I believe I first heard Janssen's piano in the early eighties, on an album by the Maarten Altena Octet. Since then, of course, he's became a protagonist of the Dutch music scene under various guises, be it solo or group, composed or improvised. Of course, Janssen is a very different player from Mengelberg, so half the fun is listening to Bennink's Art Blakey - who we usually hear playing against Mengelberg's Monk - having to complement Janssen's... (Tristano? Tatum?). A clear, staccato touch that uses both hands, motivic variations and a quite distinctive quoting/referencing aesthetic to perfection. So we have surprises aplenty - check the boogie-woogie that starts Pethem, to which Bennink reacts with the by now expected enthusiasm - and the way the tune ends; almost the same could be said of the almost-ragtime which starts Groet - Bennink on brushes.

The recording is crystal clear - like having both musicians playing in one's living room; one can really hear Bennink briefly leaving his drum stool to hit some surface in the club (which is the BIMhuis, by the way, on November 29, 2004); kudos to engineer/producer Dick Lukas.
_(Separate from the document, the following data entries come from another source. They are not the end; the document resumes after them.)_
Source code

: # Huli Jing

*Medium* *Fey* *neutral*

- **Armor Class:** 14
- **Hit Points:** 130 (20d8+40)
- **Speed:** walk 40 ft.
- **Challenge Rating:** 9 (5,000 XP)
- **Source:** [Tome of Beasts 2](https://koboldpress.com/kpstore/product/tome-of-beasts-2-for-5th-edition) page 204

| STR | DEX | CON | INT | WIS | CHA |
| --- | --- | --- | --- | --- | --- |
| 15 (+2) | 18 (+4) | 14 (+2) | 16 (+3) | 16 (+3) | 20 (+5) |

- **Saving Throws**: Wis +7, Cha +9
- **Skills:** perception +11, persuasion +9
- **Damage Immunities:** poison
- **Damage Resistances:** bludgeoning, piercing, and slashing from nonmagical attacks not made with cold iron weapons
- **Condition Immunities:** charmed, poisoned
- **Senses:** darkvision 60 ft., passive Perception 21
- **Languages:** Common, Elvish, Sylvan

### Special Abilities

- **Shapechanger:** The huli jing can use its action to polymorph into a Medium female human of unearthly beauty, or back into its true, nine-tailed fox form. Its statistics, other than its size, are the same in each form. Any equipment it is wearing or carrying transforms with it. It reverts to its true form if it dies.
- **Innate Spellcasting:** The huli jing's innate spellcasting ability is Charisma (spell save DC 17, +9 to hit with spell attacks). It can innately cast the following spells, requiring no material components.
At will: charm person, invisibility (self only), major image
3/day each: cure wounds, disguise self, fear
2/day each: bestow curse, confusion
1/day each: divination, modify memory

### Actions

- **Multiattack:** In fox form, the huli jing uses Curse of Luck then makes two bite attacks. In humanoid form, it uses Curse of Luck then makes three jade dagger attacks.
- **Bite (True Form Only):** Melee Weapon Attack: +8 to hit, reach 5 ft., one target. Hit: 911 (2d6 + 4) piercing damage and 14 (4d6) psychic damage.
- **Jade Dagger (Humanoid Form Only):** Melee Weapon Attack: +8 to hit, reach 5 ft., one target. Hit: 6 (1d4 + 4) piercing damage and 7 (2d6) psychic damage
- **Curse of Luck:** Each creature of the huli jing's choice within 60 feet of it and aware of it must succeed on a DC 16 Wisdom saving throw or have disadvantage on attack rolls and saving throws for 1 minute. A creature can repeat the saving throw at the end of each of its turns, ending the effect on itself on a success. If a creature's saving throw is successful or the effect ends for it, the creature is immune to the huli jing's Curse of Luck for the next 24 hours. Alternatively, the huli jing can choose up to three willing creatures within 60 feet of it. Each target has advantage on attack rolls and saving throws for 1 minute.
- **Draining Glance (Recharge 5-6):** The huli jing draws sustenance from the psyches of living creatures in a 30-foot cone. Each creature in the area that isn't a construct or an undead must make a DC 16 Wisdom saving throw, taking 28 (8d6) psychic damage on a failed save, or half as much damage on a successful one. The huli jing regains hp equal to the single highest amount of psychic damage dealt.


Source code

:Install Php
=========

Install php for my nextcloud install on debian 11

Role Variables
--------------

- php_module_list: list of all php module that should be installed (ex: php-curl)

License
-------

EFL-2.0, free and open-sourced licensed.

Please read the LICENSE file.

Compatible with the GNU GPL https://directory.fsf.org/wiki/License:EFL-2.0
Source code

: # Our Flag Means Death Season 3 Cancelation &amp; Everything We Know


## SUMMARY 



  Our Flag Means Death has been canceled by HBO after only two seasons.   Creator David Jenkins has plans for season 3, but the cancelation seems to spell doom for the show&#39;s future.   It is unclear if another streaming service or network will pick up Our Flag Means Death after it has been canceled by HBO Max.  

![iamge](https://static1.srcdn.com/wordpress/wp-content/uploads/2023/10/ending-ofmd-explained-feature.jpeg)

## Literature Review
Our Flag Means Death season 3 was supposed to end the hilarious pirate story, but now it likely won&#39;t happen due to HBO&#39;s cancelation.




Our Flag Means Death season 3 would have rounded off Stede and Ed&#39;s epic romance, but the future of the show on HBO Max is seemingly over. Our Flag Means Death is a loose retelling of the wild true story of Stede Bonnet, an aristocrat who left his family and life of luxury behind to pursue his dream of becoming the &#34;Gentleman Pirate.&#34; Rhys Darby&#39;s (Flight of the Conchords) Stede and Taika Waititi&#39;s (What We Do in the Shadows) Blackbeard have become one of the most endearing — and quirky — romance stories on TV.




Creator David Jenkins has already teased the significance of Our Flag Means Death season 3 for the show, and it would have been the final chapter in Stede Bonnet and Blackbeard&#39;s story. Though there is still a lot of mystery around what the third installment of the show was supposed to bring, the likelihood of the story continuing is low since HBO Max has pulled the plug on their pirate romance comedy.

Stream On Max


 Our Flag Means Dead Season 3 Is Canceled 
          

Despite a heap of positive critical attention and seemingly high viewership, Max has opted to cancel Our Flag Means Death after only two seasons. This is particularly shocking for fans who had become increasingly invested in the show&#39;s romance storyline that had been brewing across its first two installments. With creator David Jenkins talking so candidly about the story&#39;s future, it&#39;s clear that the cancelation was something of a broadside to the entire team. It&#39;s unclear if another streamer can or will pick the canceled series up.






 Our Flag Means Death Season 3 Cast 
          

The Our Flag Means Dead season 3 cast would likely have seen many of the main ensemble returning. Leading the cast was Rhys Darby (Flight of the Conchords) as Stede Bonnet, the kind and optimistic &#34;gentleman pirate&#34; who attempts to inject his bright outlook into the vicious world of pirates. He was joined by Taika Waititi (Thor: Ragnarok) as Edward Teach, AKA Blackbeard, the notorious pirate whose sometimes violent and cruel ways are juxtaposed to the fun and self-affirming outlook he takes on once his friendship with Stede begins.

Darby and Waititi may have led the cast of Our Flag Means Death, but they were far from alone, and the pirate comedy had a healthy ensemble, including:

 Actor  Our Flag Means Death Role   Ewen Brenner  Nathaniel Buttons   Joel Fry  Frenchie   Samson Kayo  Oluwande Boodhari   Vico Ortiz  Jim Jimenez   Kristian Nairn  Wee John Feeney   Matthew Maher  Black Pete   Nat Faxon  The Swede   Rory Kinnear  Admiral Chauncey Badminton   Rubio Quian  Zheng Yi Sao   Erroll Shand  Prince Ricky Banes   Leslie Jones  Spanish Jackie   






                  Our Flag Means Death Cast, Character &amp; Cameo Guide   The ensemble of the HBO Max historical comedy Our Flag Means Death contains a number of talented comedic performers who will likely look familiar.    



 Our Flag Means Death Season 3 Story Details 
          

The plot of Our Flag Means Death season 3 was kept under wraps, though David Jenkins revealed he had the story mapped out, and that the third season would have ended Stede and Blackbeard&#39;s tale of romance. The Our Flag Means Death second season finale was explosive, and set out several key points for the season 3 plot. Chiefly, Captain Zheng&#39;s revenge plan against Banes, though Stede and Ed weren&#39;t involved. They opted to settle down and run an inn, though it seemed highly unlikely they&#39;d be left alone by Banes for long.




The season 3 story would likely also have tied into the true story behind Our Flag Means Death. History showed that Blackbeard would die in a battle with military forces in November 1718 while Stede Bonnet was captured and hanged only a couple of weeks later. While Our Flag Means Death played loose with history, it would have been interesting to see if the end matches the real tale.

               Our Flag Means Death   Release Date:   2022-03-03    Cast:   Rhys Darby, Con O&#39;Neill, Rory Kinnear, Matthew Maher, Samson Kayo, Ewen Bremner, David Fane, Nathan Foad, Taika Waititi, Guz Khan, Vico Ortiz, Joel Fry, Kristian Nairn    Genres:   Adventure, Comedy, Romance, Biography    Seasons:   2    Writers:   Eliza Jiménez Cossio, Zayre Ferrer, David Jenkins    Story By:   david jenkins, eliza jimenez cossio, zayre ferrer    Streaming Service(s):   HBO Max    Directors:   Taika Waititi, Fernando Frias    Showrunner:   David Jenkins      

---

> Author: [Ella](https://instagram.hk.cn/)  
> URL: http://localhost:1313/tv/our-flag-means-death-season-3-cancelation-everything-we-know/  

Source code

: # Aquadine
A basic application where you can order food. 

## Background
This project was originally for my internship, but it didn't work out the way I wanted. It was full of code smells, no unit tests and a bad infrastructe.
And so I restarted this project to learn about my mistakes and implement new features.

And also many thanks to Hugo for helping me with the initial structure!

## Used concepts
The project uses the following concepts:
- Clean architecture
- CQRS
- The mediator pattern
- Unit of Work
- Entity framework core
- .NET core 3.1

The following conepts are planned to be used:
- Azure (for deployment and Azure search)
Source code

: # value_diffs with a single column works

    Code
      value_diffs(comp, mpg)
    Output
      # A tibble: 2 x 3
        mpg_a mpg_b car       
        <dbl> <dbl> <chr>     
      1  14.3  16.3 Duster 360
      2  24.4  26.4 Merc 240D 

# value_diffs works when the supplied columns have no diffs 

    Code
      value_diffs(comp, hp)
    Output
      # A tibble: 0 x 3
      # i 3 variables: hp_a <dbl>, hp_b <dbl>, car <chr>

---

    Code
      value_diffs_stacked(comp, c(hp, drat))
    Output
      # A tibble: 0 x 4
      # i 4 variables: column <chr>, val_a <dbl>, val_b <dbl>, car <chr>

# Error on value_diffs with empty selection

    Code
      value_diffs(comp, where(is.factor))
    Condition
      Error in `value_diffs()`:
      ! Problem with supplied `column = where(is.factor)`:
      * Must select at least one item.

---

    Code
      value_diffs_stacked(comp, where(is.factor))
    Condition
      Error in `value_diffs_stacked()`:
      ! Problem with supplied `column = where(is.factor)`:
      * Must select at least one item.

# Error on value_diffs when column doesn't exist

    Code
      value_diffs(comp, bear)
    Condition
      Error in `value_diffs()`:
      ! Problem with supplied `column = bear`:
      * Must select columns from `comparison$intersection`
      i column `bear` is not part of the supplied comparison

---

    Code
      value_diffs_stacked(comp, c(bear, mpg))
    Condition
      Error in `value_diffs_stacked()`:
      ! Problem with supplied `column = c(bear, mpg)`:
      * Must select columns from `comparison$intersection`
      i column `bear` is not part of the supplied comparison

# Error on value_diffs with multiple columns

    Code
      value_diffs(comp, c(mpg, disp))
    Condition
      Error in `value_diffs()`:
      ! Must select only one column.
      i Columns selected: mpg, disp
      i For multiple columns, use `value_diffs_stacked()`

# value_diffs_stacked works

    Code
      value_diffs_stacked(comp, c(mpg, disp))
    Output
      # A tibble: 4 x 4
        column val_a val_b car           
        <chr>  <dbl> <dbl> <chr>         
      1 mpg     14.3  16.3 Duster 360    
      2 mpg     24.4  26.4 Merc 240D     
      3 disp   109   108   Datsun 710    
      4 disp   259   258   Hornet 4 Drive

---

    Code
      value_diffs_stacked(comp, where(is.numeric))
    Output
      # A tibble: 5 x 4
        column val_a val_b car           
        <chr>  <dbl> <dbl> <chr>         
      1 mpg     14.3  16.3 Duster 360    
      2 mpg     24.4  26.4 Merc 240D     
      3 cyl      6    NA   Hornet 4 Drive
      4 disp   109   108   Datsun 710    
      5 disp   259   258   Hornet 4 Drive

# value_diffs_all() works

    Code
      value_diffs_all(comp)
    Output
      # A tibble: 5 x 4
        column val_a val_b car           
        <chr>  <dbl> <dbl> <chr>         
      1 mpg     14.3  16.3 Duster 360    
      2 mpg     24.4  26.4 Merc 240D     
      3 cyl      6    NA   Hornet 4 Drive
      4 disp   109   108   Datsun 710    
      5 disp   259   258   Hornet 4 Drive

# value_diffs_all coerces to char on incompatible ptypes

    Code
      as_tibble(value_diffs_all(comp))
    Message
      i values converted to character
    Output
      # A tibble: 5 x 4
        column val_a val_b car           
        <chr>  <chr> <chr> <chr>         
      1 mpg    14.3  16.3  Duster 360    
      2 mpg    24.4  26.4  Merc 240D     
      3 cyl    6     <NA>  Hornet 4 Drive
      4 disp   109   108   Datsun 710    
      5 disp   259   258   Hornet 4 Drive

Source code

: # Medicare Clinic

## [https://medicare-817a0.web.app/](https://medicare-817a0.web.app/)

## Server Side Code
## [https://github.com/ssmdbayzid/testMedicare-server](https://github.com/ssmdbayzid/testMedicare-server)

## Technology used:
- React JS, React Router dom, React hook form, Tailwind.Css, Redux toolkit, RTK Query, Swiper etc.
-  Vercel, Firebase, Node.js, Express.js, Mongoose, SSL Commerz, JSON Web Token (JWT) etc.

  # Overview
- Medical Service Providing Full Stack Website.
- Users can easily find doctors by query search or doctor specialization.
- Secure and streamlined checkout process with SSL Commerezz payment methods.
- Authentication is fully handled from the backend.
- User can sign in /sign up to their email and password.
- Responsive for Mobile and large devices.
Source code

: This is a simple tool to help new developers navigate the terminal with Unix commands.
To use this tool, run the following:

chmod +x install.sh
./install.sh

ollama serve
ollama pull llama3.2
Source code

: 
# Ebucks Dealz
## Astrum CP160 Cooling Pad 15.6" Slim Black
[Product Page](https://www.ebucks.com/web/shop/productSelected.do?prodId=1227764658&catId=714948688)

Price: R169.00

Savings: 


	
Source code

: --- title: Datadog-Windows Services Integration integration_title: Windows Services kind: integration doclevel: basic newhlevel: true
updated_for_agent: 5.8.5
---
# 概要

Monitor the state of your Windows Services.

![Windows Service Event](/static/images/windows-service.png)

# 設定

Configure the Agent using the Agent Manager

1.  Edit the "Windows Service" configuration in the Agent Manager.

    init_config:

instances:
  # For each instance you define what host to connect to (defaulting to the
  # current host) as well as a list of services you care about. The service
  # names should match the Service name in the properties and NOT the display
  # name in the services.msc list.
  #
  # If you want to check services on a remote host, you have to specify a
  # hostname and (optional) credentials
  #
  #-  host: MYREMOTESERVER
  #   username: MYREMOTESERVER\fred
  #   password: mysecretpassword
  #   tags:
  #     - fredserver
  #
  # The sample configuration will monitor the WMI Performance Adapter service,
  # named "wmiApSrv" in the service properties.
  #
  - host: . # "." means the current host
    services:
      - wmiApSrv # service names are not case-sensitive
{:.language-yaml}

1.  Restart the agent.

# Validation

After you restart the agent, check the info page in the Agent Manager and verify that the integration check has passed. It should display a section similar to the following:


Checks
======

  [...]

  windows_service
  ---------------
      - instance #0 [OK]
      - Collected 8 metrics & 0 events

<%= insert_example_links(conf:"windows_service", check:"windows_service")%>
So we can really enjoy the "walking bass part" on Winkel (it would have made Mingus proud); the "trill dialogue" starting at about 3'30" in Hem; the jazz conversation in Medemeleke - a track where the appearance of Anthony Braxton in his "in the tradition" mode wouldn't have sounded out of place. The nice points are too many to mention here, but I'll also say of the "almost-but-not-quite" nod in the general direction of Functional/Monk in Ziepe; and of the Mengelberg-penned Peer's Counting Song.

Intelligent, funny and not at all difficult to listen too, at 43' Groet is also an album of perfect length.